Oenanthe, known as water dropworts, oenanthes, water parsleys, and water celeries, are a genus of plants in the family Apiaceae. Most of the species grow in damp ground, such as in marshes or in water.

Several of the species are extremely poisonous, the active poison being oenanthotoxin. The most notable of these is O. crocata, which lives in damp, marshy ground, and resembles celery with roots like a bunch of large white carrots. The leaves may be eaten safely by livestock, but the stems, and especially the carbohydrate-rich roots are much more poisonous. Animals familiar with eating the leaves may eat the roots when these are exposed during ditch clearance: one root is sufficient to kill a cow, and human fatalities are also known. It has been referred to as the most poisonous of all British plants, and is considered particularly dangerous because of its similarity to several edible plants.

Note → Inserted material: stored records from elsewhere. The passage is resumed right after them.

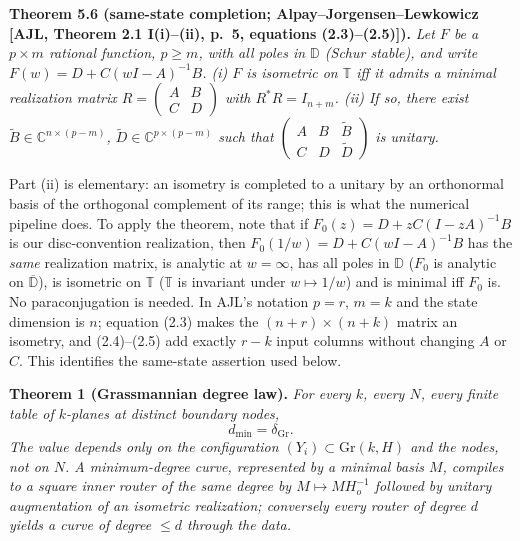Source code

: \documentclass[
  11pt,
  a4paper,
]{article}
\begin{document}
\textbf{Theorem 5.6 (same-state completion; Alpay--Jorgensen--Lewkowicz
{[}AJL, Theorem 2.1 I(i)--(ii), p.~5, equations (2.3)--(2.5){]}).}
\emph{Let \(F\) be a \(p\times m\) rational function, \(p\ge m\), with
all poles in \(\mathbb D\) (Schur stable), and write
\(F(w)=D+C(wI-A)^{-1}B\). (i) \(F\) is isometric on \(\mathbb T\) iff it
admits a minimal realization matrix
\(R=\begin{pmatrix}A&B\\ C&D\end{pmatrix}\) with \(R^*R=I_{n+m}\). (ii)
If so, there exist \(\tilde B\in\mathbb C^{n\times(p-m)}\),
\(\tilde D\in\mathbb C^{p\times(p-m)}\) such that
\(\begin{pmatrix}A&B&\tilde B\\ C&D&\tilde D\end{pmatrix}\) is unitary.}

Part (ii) is elementary: an isometry is completed to a unitary by an
orthonormal basis of the orthogonal complement of its range; this is
what the numerical pipeline does. To apply the theorem, note that if
\(F_0(z)=D+zC(I-zA)^{-1}B\) is our disc-convention realization, then
\(F_0(1/w)=D+C(wI-A)^{-1}B\) has the \emph{same} realization matrix, is
analytic at \(w=\infty\), has all poles in \(\mathbb D\) (\(F_0\) is
analytic on \(\overline{\mathbb D}\)), is isometric on \(\mathbb T\)
(\(\mathbb T\) is invariant under \(w\mapsto1/w\)) and is minimal iff
\(F_0\) is. No paraconjugation is needed. In AJL's notation \(p=r\),
\(m=k\) and the state dimension is \(n\); equation (2.3) makes the
\((n+r)\times(n+k)\) matrix an isometry, and (2.4)--(2.5) add exactly
\(r-k\) input columns without changing \(A\) or \(C\). This identifies
the same-state assertion used below.

\textbf{Theorem 1 (Grassmannian degree law).} \emph{For every \(k\),
every \(N\), every finite table of \(k\)-planes at distinct boundary
nodes,} \[d_{\min}=\delta_{\mathrm{Gr}} .\] \emph{The value depends only
on the configuration \((Y_i)\subset\mathrm{Gr}(k,\allowbreak{}H)\) and the nodes, not
on \(N\). A minimum-degree curve, represented by a minimal basis \(M\),
compiles to a square inner router of the same degree by
\(M\mapsto MH_o^{-1}\) followed by unitary augmentation of an isometric
realization; conversely every router of degree \(d\) yields a curve of
degree \(\le d\) through the data.}
\end{document}

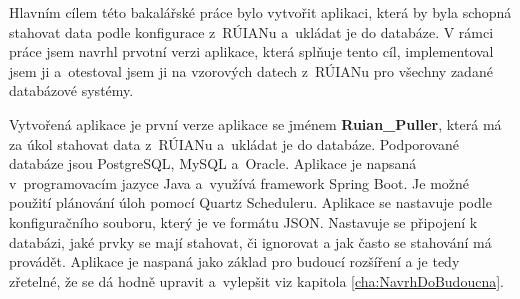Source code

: Hlavním cílem této bakalářské práce bylo vytvořit aplikaci, která by byla 
schopná stahovat data podle konfigurace z~RÚIANu a~ukládat je do databáze.
V rámci práce jsem navrhl prvotní verzi aplikace, která splňuje tento cíl,
implementoval jsem ji a~otestoval jsem ji na vzorových datech z~RÚIANu
pro všechny zadané databázové systémy.

Vytvořená aplikace je první verze aplikace se jménem \textbf{Ruian\_Puller}, 
která má za úkol stahovat data z~RÚIANu a~ukládat je do databáze.
Podporované databáze jsou PostgreSQL, MySQL a~Oracle.
Aplikace je napsaná v~programovacím jazyce Java a~využívá framework Spring Boot.
Je možné použití plánování úloh pomocí Quartz Scheduleru.
Aplikace se nastavuje podle konfiguračního souboru,
který je ve formátu JSON. Nastavuje se připojení k databázi,
jaké prvky se mají stahovat, či ignorovat a jak často se stahování má provádět.
Aplikace je naspaná jako základ pro budoucí rozšíření a je tedy zřetelné,
že se dá hodně upravit a~vylepšit viz kapitola \ref{cha:NavrhDoBudoucna}.

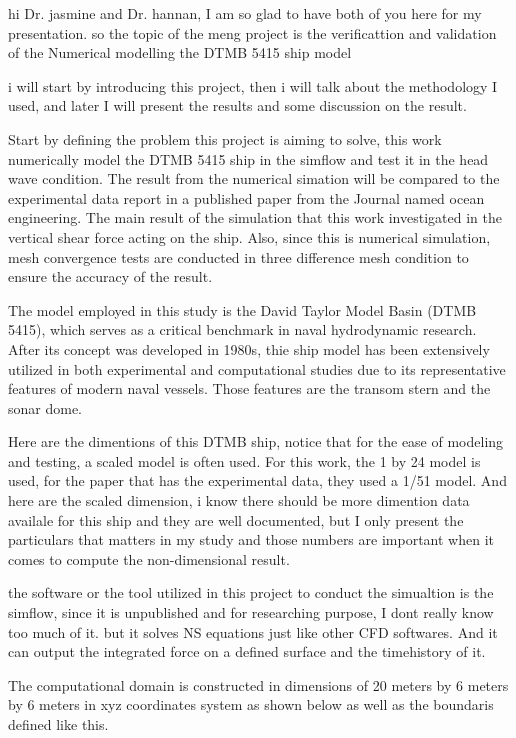 \documentclass[17pt]{extarticle} %
\begin{document}
\setlength{\parskip}{1em} 
\setlength{\parindent}{0pt}
hi Dr. jasmine and Dr. hannan, I am so glad to have both of you here for my presentation.
so the topic of the meng project is the verificattion and validation of the Numerical
modelling the DTMB 5415 ship model

i will start by introducing this project, then i will talk about the methodology I used, 
and later I will present the results and some discussion on the result.

Start by defining the problem this project is aiming to solve, this work numerically 
model the DTMB 5415 ship in the simflow and test it in the head wave condition. The
result from the numerical simation will be compared to the experimental data report in a published
paper from the Journal named ocean engineering. The main result of the simulation that this work 
investigated in the vertical shear force acting on the ship. Also, since this is numerical simulation,
mesh convergence tests are conducted in three difference mesh condition to ensure the accuracy of the result.

The model employed in this study is the David Taylor Model Basin (DTMB 5415), which serves as a 
critical benchmark in naval hydrodynamic research. After its concept was developed in 1980s, thie ship model 
has been extensively utilized in both experimental and computational studies due to its representative features of modern naval vessels.
Those features are the transom stern and the sonar dome.

Here are the dimentions of this DTMB ship, notice that for the ease of modeling and testing, a scaled model is often used.
For this work, the 1 by 24 model is used, for the paper that has the experimental data, they used a 1/51 model.
And here are the scaled dimension, i know there should be more dimention data availale for this ship and they are well documented,
but I only present the particulars that matters in my study and those numbers are important when it comes to compute the non-dimensional result.

the software or the tool utilized in this project to conduct the simualtion is the simflow, since it is unpublished and for researching 
purpose, I dont really know too much of it. but it solves NS equations just like other CFD softwares. And it can
output the integrated force on a defined surface and the timehistory of it.

The computational domain is constructed in dimensions of 20 meters by 6 meters by 6 meters in xyz coordinates 
system as shown below as well as the boundaris defined like this.
\end{document}
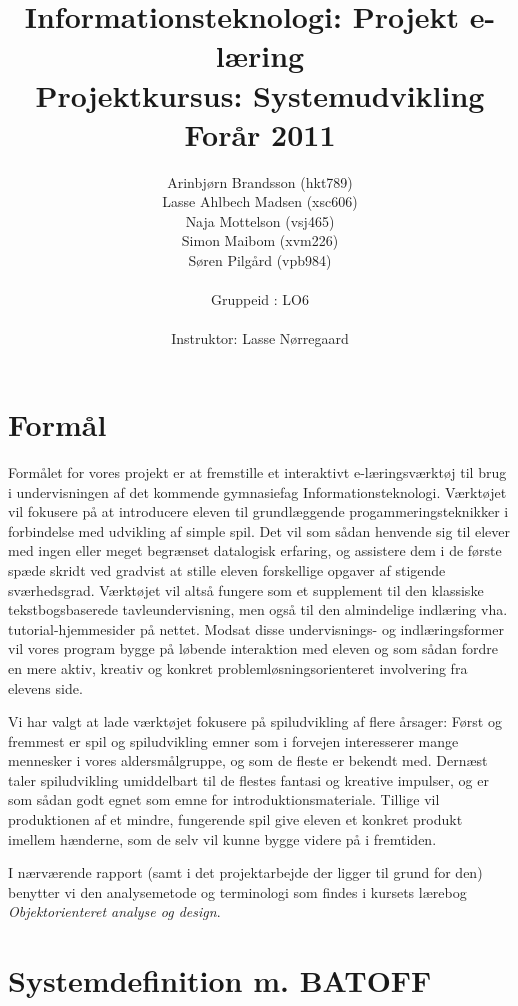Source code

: \documentclass[10pt,a4paper,danish]{article}
\title{Informationsteknologi: Projekt e-læring \\ Projektkursus: Systemudvikling \\Forår 2011}
\author{Arinbjørn Brandsson (hkt789)\\Lasse Ahlbech Madsen (xsc606)\\Naja Mottelson (vsj465)\\Simon Maibom (xvm226) \\Søren Pilgård (vpb984)\\
\\
Gruppeid : LO6\\
\\Instruktor: Lasse Nørregaard}
\begin{document}
\maketitle
\newpage

\tableofcontents
\newpage


\section{Formål}
Formålet for vores projekt er at fremstille et interaktivt e-læringsværktøj til brug i undervisningen af det kommende gymnasiefag Informationsteknologi. Værktøjet vil fokusere på at introducere eleven til grundlæggende progammeringsteknikker i forbindelse med udvikling af simple spil. Det vil som sådan henvende sig til elever med ingen eller meget begrænset datalogisk erfaring, og assistere dem i de første spæde skridt ved gradvist at stille eleven forskellige opgaver af stigende sværhedsgrad. Værktøjet vil altså fungere som et supplement til den klassiske tekstbogsbaserede tavleundervisning, men også til den almindelige indlæring vha. tutorial-hjemmesider på nettet. Modsat disse undervisnings- og indlæringsformer vil vores program bygge på løbende interaktion med eleven og som sådan fordre en mere aktiv, kreativ og konkret problemløsningsorienteret involvering fra elevens side. 

Vi har valgt at lade værktøjet fokusere på spiludvikling af flere årsager: Først og fremmest er spil og spiludvikling emner som i forvejen interesserer mange mennesker i vores aldersmålgruppe, og som de fleste er bekendt med. Dernæst taler spiludvikling umiddelbart til de flestes fantasi og kreative impulser, og er som sådan godt egnet som emne for introduktionsmateriale. Tillige vil produktionen af et mindre, fungerende spil give eleven et konkret produkt imellem hænderne, som de selv vil kunne bygge videre på i fremtiden.

I nærværende rapport (samt i det projektarbejde der ligger til grund for den) benytter vi den analysemetode og terminologi som findes i kursets lærebog \emph{Objektorienteret analyse og design}. 

\section{Systemdefinition m. BATOFF}
\end{document}
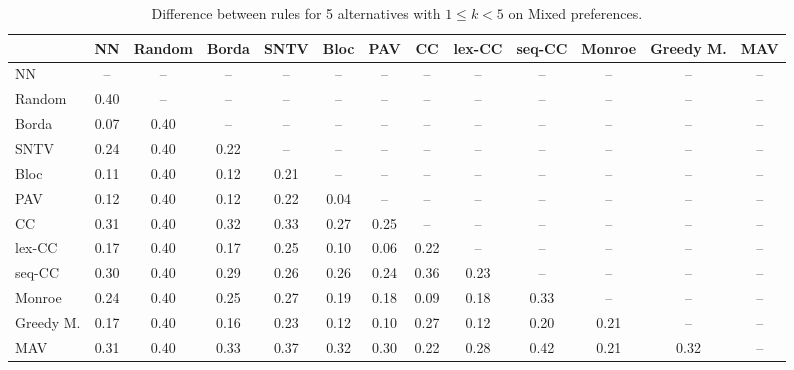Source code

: 
\begin{table*}[htbp]
\centering
\begin{tabular}{lcccccccccccc}
\toprule
 & NN & Random & Borda & SNTV & Bloc & PAV & CC & lex-CC & seq-CC & Monroe & Greedy M. & MAV \\
\midrule
NN & -- & -- & -- & -- & -- & -- & -- & -- & -- & -- & -- & -- \\
Random & \cellcolor{blue!40} 0.40 & -- & -- & -- & -- & -- & -- & -- & -- & -- & -- & -- \\
Borda & \cellcolor{blue!7} 0.07 & \cellcolor{blue!40} 0.40 & -- & -- & -- & -- & -- & -- & -- & -- & -- & -- \\
SNTV & \cellcolor{blue!24} 0.24 & \cellcolor{blue!40} 0.40 & \cellcolor{blue!22} 0.22 & -- & -- & -- & -- & -- & -- & -- & -- & -- \\
Bloc & \cellcolor{blue!11} 0.11 & \cellcolor{blue!40} 0.40 & \cellcolor{blue!12} 0.12 & \cellcolor{blue!21} 0.21 & -- & -- & -- & -- & -- & -- & -- & -- \\
PAV & \cellcolor{blue!12} 0.12 & \cellcolor{blue!40} 0.40 & \cellcolor{blue!12} 0.12 & \cellcolor{blue!22} 0.22 & \cellcolor{blue!4} 0.04 & -- & -- & -- & -- & -- & -- & -- \\
CC & \cellcolor{blue!31} 0.31 & \cellcolor{blue!40} 0.40 & \cellcolor{blue!32} 0.32 & \cellcolor{blue!33} 0.33 & \cellcolor{blue!27} 0.27 & \cellcolor{blue!25} 0.25 & -- & -- & -- & -- & -- & -- \\
lex-CC & \cellcolor{blue!17} 0.17 & \cellcolor{blue!40} 0.40 & \cellcolor{blue!17} 0.17 & \cellcolor{blue!25} 0.25 & \cellcolor{blue!10} 0.10 & \cellcolor{blue!6} 0.06 & \cellcolor{blue!22} 0.22 & -- & -- & -- & -- & -- \\
seq-CC & \cellcolor{blue!30} 0.30 & \cellcolor{blue!40} 0.40 & \cellcolor{blue!28} 0.29 & \cellcolor{blue!26} 0.26 & \cellcolor{blue!26} 0.26 & \cellcolor{blue!24} 0.24 & \cellcolor{blue!36} 0.36 & \cellcolor{blue!23} 0.23 & -- & -- & -- & -- \\
Monroe & \cellcolor{blue!24} 0.24 & \cellcolor{blue!40} 0.40 & \cellcolor{blue!25} 0.25 & \cellcolor{blue!27} 0.27 & \cellcolor{blue!19} 0.19 & \cellcolor{blue!18} 0.18 & \cellcolor{blue!9} 0.09 & \cellcolor{blue!18} 0.18 & \cellcolor{blue!33} 0.33 & -- & -- & -- \\
Greedy M. & \cellcolor{blue!17} 0.17 & \cellcolor{blue!40} 0.40 & \cellcolor{blue!16} 0.16 & \cellcolor{blue!23} 0.23 & \cellcolor{blue!12} 0.12 & \cellcolor{blue!10} 0.10 & \cellcolor{blue!27} 0.27 & \cellcolor{blue!12} 0.12 & \cellcolor{blue!20} 0.20 & \cellcolor{blue!21} 0.21 & -- & -- \\
MAV & \cellcolor{blue!31} 0.31 & \cellcolor{blue!40} 0.40 & \cellcolor{blue!33} 0.33 & \cellcolor{blue!37} 0.37 & \cellcolor{blue!32} 0.32 & \cellcolor{blue!30} 0.30 & \cellcolor{blue!22} 0.22 & \cellcolor{blue!28} 0.28 & \cellcolor{blue!42} 0.42 & \cellcolor{blue!21} 0.21 & \cellcolor{blue!32} 0.32 & -- \\
\bottomrule
\end{tabular}

\caption{Difference between rules for 5 alternatives with $1 \leq k < 5$ on Mixed preferences.}
\label{tab:rule_distance_heatmap-m=[5]-pref_dist=mixed}
\end{table*}
    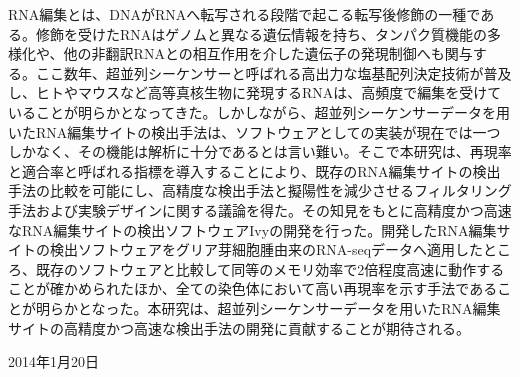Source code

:\begin{jabstract}
RNA編集とは、DNAがRNAへ転写される段階で起こる転写後修飾の一種である。修飾を受けたRNAはゲノムと異なる遺伝情報を持ち、タンパク質機能の多様化や、他の非翻訳RNAとの相互作用を介した遺伝子の発現制御へも関与する。ここ数年、超並列シーケンサーと呼ばれる高出力な塩基配列決定技術が普及し、ヒトやマウスなど高等真核生物に発現するRNAは、高頻度で編集を受けていることが明らかとなってきた。しかしながら、超並列シーケンサーデータを用いたRNA編集サイトの検出手法は、ソフトウェアとしての実装が現在では一つしかなく、その機能は解析に十分であるとは言い難い。そこで本研究は、再現率と適合率と呼ばれる指標を導入することにより、既存のRNA編集サイトの検出手法の比較を可能にし、高精度な検出手法と擬陽性を減少させるフィルタリング手法および実験デザインに関する議論を得た。その知見をもとに高精度かつ高速なRNA編集サイトの検出ソフトウェアIvyの開発を行った。開発したRNA編集サイトの検出ソフトウェアをグリア芽細胞腫由来のRNA-seqデータへ適用したところ、既存のソフトウェアと比較して同等のメモリ効率で2倍程度高速に動作することが確かめられたほか、全ての染色体において高い再現率を示す手法であることが明らかとなった。本研究は、超並列シーケンサーデータを用いたRNA編集サイトの高精度かつ高速な検出手法の開発に貢献することが期待される。
\end{jabstract}

\begin{flushright}
	\par
	2014年1月20日
\end{flushright}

The species O. javanica, commonly known as Chinese celery or Japanese parsley (seri; not to be confused with mitsuba or Japanese wild celery, Cryptotaenia japonica) is edible and grown in several countries of eastern Asia, as well as in Italy and India, where the spring growth is relished as a vegetable.

Taxonomy and naming
"Oenanthe" is derived from the Greek oinos "wine" and anthos "flower", from the intoxication effect produced by hemlock water-dropwort.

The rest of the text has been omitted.